◆ EXERCISE
When a line below contains the string "Intelligence", show that line.

◆ DATA FOR THE TASK
________________

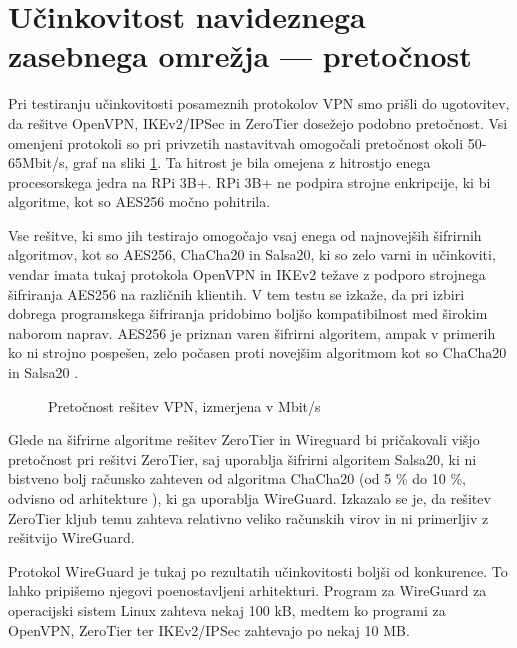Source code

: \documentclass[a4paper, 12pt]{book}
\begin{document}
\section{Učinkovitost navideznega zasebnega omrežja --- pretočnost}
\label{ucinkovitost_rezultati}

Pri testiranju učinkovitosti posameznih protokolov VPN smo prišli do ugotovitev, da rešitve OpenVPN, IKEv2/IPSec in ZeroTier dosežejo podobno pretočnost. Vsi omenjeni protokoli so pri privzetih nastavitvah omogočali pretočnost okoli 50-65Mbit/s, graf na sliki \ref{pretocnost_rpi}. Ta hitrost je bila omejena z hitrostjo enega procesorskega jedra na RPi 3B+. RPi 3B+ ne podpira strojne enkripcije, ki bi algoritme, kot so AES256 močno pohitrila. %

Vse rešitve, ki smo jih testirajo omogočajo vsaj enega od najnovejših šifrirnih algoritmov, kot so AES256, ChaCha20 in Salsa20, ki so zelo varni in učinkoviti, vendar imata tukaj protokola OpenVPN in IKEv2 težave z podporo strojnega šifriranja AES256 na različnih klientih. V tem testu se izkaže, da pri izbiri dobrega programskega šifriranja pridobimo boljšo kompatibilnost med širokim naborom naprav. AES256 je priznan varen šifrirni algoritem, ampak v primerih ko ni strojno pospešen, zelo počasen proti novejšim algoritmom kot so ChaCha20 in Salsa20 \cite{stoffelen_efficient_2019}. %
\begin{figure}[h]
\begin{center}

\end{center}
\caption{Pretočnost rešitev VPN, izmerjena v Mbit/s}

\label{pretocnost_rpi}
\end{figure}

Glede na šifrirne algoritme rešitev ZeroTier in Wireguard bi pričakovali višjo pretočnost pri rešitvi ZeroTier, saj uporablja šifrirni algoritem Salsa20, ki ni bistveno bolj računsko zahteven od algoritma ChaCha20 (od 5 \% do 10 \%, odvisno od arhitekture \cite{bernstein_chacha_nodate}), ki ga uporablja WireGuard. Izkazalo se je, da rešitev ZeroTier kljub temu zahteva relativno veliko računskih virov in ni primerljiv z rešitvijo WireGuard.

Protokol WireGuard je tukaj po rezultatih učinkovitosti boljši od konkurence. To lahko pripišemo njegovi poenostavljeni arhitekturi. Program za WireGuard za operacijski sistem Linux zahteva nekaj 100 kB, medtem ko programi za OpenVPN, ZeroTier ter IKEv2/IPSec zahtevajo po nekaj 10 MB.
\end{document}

________________

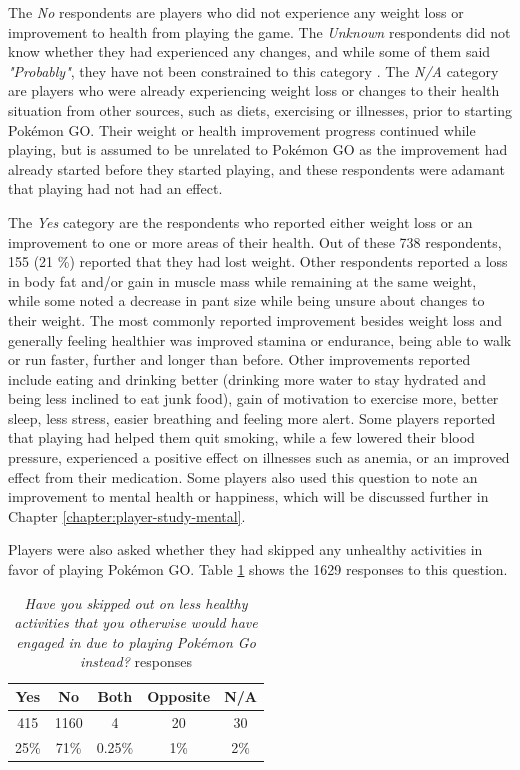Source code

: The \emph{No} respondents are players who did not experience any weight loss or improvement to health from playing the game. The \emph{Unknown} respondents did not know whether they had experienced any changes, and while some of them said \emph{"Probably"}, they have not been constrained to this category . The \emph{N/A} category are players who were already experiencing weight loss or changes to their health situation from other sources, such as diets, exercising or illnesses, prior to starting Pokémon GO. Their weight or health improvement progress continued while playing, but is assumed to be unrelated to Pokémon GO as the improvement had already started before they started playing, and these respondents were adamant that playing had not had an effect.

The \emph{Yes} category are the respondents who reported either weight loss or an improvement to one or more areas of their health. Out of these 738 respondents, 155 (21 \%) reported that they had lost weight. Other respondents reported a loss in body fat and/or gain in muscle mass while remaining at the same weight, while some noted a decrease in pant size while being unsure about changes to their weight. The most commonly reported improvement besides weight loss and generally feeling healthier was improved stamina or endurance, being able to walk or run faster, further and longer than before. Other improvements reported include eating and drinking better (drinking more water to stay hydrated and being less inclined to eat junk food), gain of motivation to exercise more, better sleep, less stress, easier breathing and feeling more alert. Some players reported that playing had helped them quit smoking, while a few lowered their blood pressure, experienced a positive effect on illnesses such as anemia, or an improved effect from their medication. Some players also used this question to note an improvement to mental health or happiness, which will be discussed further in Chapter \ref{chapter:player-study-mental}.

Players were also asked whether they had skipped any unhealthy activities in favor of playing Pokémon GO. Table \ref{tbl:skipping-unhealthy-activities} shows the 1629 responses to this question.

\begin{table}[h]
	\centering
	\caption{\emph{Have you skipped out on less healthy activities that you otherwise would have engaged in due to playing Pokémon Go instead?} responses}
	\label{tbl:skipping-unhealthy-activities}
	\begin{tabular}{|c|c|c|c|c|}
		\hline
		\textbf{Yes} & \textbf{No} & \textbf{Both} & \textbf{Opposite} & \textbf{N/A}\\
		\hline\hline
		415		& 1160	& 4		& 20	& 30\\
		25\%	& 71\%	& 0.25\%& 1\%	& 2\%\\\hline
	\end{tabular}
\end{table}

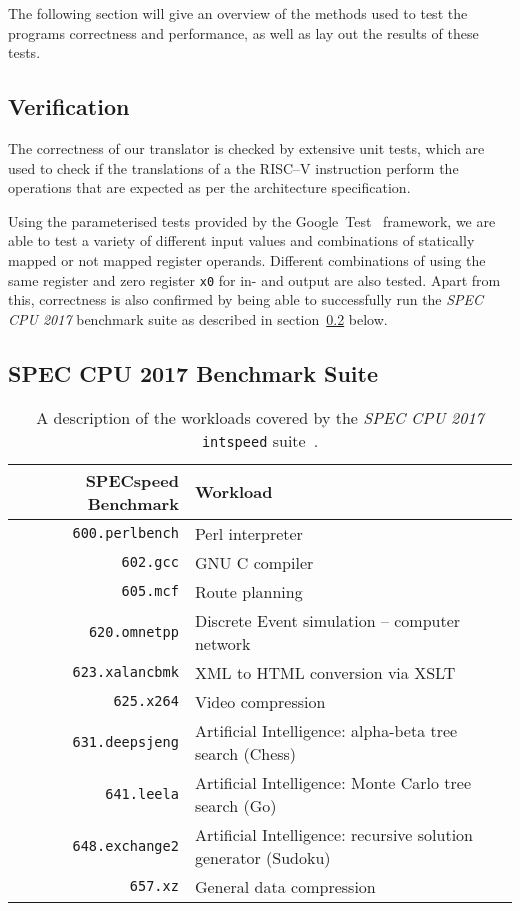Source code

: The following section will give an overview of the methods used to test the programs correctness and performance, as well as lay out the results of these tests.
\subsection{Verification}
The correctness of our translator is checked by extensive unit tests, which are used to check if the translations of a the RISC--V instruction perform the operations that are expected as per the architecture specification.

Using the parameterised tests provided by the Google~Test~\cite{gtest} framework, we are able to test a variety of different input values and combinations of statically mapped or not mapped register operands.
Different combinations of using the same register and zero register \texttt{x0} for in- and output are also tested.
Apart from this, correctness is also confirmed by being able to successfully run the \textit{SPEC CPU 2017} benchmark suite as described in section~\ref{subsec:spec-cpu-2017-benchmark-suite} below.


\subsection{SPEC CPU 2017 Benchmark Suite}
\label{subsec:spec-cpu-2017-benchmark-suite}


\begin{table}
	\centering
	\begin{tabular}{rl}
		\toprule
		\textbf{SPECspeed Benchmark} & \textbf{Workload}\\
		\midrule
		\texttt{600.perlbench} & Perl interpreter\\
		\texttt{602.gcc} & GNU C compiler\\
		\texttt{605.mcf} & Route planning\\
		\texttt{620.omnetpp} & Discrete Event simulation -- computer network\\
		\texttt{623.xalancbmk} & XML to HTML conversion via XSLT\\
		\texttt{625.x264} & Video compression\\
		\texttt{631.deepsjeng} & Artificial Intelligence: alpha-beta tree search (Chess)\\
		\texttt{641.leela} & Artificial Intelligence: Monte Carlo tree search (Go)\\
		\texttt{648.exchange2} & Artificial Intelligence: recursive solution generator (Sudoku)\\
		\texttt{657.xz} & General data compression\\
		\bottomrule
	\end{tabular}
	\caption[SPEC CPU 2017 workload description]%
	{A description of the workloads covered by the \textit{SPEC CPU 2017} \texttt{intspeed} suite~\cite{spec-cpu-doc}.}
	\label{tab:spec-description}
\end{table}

________________

◆ SOLUTION FOR THIS PROBLEM
		\texttt{631.deepsjeng} & Artificial Intelligence: alpha-beta tree search (Chess)\\
		\texttt{641.leela} & Artificial Intelligence: Monte Carlo tree search (Go)\\
		\texttt{648.exchange2} & Artificial Intelligence: recursive solution generator (Sudoku)\\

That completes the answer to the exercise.